May 5 (Reuters) - Schaeffler expects its humanoid robotics business to build an order book in the hundreds of millions of euros by 2030, ‌the chief executive of the German machine and car parts maker said ‌on Tuesday.

CEO Klaus Rosenfeld, talking to Reuters after the company's first-quarter results, did not give a more ​specific estimate for the potential order book.

"We have been investing significantly in the humanoid robotics area and at the moment we are collaborating with around 45 humanoid robotics players globally," Rosenfeld said.

Those collaborations involve exchanging prototypes, discussing potential order intake and, where applicable, ‌jointly developing manufacturing concepts, he ⁠added.

Schaeffler currently has five customer contracts in the segment. While Rosenfeld declined to name customers, he said the largest ones were with ⁠leading players in China and the United States.

In recent months, the company has also secured its first meaningful contracts for actuators and other components, including strain wave gears, used in ​the ​robotics industry.

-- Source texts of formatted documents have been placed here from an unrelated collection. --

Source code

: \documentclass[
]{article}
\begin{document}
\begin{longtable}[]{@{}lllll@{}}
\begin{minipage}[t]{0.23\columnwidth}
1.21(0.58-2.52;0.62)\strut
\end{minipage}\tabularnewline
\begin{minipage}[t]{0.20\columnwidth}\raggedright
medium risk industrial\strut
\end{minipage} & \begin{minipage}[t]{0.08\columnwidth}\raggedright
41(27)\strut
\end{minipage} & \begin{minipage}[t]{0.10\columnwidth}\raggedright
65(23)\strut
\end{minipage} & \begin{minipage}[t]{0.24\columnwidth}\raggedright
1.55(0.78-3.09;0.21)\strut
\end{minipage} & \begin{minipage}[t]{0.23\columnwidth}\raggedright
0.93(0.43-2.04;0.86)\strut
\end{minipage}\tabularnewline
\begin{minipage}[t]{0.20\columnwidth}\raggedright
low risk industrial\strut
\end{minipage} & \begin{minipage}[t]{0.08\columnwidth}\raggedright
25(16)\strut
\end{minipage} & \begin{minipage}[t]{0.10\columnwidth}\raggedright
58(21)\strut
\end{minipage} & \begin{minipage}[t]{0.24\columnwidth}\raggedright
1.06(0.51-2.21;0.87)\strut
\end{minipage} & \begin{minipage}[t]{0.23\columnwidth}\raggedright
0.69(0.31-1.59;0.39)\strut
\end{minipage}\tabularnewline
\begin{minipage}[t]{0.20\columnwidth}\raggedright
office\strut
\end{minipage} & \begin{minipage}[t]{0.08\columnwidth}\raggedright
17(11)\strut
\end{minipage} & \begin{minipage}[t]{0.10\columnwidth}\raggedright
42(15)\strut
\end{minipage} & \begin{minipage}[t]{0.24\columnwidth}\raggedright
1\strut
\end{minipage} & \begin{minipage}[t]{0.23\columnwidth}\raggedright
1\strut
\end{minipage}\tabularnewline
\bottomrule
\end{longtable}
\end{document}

The 2030 target assumes that projected demand ​for humanoid robots from 2026 ‌to 2030 materializes, including global production of at least 1 million units by the end of the decade, Rosenfeld said.

Schaeffler estimates that around 50% of humanoid robots' materials bill represents an addressable market for the company. It aims to capture roughly 10% of that opportunity by 2030.

The company's share performance has been supported by its growing ‌humanoid robotics business, helping shield the stock from ​volatility in the automotive sector, even though the ​segment accounted for less than 1% ​of group sales in 2025.

Apart from Schaeffler's robotics exposure, the shares ‌have performed "extremely well" thanks to the ​company's relatively good positioning ​in the electric mobility shift and increased investments in Europe's defence industry, Rico Luman, senior economist at ING Research, told Reuters.

"The European automotive market is still ​not great in terms ‌of volume, at some 85% of pre-pandemic levels, but Schaeffler seems well ​underway to diversify," Luman said.